[About this exercise]: What you return must be every line below that includes the word "double".

Data to examine Block Start

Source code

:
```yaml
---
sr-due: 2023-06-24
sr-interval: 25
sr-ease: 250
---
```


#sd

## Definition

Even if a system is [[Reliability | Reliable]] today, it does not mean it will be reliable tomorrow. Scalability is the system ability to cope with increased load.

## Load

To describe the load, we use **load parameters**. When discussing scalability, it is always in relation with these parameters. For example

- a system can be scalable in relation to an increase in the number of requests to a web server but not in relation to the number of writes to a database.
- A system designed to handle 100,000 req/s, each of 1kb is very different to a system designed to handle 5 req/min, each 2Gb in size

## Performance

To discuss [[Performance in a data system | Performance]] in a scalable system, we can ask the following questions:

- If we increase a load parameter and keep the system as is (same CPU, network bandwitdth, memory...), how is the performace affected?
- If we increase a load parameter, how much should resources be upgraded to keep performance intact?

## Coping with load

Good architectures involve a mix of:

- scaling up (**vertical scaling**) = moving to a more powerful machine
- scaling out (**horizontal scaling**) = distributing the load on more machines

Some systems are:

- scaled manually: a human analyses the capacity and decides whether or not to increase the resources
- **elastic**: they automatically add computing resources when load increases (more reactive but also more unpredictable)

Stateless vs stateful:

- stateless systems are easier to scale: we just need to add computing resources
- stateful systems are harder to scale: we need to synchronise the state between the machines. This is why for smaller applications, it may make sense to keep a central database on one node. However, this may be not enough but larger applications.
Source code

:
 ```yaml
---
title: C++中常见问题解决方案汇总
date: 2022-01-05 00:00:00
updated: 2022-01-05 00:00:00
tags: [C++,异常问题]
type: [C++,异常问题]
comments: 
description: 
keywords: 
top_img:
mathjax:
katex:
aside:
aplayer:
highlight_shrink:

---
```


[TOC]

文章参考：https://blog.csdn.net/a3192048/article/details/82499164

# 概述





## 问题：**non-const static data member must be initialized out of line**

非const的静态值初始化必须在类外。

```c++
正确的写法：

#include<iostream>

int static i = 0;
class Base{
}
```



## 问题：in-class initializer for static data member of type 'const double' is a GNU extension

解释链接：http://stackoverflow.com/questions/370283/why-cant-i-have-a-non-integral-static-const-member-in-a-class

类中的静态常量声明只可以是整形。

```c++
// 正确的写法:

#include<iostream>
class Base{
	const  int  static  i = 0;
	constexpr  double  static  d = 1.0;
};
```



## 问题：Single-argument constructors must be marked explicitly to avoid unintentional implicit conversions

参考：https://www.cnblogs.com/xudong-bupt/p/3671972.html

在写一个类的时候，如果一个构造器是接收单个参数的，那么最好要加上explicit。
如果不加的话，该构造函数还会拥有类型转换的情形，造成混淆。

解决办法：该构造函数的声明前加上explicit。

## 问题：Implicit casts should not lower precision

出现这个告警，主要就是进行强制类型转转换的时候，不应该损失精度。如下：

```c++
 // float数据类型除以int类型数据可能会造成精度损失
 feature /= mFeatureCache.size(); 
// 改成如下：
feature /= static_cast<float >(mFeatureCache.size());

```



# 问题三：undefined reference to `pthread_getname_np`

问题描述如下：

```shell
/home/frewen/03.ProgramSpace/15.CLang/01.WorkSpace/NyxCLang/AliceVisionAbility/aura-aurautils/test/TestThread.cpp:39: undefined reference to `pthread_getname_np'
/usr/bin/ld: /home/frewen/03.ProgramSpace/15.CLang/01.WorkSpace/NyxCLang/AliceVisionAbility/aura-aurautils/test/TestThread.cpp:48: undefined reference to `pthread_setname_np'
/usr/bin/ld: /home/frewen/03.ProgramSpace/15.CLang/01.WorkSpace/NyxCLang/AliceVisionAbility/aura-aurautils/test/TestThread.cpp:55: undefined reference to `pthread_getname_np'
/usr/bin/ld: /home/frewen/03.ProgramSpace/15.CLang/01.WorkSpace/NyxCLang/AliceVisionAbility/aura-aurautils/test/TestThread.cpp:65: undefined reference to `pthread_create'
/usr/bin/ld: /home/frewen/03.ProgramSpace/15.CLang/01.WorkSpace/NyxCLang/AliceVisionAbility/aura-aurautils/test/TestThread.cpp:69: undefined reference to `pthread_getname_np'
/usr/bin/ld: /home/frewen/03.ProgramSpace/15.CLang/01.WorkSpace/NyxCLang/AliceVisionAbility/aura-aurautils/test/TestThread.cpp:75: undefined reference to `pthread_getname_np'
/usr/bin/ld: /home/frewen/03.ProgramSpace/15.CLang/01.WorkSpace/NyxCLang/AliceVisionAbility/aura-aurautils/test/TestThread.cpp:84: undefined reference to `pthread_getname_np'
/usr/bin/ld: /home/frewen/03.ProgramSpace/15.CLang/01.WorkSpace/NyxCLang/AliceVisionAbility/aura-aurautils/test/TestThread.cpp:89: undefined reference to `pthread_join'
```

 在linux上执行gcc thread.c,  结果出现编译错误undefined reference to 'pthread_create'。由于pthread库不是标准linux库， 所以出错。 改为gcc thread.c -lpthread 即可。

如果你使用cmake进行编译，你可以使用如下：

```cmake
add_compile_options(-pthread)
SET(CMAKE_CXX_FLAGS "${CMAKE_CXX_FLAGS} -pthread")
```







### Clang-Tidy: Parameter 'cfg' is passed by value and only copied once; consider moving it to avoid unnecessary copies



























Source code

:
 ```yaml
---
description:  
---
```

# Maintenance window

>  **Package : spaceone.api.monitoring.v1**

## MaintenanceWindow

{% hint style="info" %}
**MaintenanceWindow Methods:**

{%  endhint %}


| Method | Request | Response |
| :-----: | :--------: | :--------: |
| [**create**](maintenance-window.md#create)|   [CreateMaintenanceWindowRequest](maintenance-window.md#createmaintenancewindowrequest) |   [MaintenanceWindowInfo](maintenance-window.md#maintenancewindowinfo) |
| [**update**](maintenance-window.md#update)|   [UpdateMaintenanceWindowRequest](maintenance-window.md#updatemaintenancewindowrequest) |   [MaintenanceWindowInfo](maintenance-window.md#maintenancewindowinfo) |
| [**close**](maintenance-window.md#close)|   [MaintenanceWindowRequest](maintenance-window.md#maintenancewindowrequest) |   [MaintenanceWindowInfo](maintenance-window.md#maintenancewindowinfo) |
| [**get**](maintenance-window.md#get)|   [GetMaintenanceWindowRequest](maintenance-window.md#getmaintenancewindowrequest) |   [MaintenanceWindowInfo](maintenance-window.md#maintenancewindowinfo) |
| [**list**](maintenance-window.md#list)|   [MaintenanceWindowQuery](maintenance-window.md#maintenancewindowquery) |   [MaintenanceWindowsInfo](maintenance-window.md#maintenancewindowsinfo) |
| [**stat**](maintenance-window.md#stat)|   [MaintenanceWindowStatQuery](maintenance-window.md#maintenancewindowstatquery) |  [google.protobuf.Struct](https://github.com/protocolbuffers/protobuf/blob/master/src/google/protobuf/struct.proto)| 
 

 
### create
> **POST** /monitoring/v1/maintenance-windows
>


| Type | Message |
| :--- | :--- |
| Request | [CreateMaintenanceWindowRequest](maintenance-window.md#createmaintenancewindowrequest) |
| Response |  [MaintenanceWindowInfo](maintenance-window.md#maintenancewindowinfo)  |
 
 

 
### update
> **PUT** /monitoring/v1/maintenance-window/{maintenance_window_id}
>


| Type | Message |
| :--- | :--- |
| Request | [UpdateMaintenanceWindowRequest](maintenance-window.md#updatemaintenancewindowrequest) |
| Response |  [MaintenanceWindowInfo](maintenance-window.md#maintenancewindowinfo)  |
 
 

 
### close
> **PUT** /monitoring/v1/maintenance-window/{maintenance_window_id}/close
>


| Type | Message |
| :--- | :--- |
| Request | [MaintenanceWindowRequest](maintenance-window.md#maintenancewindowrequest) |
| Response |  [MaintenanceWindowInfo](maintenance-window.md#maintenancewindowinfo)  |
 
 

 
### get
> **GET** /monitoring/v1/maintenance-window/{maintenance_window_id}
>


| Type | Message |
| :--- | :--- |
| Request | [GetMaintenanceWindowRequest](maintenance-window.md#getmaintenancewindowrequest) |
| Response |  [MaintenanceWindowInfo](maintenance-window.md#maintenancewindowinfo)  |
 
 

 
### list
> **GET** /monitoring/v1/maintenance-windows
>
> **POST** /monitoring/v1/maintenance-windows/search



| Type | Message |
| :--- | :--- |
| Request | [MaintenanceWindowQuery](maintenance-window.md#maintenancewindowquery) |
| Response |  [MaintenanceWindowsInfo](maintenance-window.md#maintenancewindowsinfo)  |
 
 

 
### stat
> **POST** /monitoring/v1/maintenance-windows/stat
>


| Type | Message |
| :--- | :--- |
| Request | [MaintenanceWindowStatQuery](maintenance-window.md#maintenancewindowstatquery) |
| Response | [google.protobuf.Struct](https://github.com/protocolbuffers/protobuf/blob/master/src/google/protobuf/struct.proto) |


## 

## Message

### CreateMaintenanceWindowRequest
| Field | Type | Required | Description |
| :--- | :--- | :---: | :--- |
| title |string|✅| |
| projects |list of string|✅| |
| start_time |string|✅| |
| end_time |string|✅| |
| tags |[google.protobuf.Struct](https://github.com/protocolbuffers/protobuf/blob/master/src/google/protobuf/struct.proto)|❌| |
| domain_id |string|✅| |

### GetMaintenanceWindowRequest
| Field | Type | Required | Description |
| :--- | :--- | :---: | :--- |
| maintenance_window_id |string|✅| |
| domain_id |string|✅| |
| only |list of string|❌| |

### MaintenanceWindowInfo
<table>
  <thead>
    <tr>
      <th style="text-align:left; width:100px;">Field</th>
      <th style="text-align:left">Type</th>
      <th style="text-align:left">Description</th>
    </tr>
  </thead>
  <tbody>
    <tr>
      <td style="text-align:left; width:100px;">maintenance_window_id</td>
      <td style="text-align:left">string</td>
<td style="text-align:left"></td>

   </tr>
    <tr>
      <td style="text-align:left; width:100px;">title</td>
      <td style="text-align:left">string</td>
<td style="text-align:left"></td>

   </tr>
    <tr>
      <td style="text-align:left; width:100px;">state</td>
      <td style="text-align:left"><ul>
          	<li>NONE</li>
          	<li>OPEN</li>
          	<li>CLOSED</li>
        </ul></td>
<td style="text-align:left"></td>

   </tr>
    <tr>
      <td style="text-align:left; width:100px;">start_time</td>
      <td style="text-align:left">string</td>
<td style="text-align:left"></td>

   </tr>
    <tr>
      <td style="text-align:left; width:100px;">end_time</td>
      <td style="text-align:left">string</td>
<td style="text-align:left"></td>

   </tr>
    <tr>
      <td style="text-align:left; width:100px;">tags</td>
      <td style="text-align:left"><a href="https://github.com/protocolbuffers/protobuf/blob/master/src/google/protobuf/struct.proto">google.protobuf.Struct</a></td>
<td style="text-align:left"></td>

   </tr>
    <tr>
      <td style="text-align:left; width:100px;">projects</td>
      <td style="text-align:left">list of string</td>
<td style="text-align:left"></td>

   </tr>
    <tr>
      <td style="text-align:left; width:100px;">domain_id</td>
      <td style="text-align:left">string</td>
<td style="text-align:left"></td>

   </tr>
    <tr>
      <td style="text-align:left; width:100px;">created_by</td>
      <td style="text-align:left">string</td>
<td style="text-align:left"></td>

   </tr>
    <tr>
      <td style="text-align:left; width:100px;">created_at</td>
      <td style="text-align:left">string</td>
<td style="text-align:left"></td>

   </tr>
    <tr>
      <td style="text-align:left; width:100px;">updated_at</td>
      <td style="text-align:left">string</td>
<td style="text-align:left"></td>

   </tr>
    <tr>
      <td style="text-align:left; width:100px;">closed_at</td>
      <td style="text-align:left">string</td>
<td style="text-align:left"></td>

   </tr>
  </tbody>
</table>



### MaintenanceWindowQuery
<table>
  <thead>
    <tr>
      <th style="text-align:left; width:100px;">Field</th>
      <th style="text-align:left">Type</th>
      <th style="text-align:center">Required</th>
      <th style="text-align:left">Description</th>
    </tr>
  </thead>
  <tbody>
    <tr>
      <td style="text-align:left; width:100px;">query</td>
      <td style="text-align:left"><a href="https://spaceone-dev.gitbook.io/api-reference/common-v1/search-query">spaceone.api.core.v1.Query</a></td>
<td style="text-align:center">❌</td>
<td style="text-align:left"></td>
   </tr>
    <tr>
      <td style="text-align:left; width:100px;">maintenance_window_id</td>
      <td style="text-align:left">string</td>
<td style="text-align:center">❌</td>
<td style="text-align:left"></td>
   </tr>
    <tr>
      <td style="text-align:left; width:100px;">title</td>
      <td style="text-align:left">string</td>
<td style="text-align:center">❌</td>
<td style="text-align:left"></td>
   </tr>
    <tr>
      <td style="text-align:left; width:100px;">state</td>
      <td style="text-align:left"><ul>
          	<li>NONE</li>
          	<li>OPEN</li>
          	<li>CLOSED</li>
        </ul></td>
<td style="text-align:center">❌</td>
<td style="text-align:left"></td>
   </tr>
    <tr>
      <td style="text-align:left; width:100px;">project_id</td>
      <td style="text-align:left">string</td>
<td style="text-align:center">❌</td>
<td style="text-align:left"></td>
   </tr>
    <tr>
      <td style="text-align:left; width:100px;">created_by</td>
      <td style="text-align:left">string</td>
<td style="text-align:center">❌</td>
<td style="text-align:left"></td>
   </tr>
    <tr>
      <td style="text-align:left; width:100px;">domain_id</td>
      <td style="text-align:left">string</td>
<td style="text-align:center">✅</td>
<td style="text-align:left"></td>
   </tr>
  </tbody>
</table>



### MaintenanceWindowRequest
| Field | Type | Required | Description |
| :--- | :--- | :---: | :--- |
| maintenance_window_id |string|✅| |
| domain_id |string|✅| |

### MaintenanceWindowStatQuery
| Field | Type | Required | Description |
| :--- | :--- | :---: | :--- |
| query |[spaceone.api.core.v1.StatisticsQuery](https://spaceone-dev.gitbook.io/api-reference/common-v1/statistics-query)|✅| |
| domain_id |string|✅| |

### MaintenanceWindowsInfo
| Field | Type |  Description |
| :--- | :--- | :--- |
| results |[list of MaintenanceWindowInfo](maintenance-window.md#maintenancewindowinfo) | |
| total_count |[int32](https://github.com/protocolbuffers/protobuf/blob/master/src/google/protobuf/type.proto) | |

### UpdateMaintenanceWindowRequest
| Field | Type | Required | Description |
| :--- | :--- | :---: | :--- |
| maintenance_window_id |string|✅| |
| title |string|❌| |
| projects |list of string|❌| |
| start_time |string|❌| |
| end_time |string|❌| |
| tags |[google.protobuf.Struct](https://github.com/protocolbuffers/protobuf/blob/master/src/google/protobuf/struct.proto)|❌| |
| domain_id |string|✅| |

Data to examine Block End

[Solved exercise]:
## 问题：in-class initializer for static data member of type 'const double' is a GNU extension
	constexpr  double  static  d = 1.0;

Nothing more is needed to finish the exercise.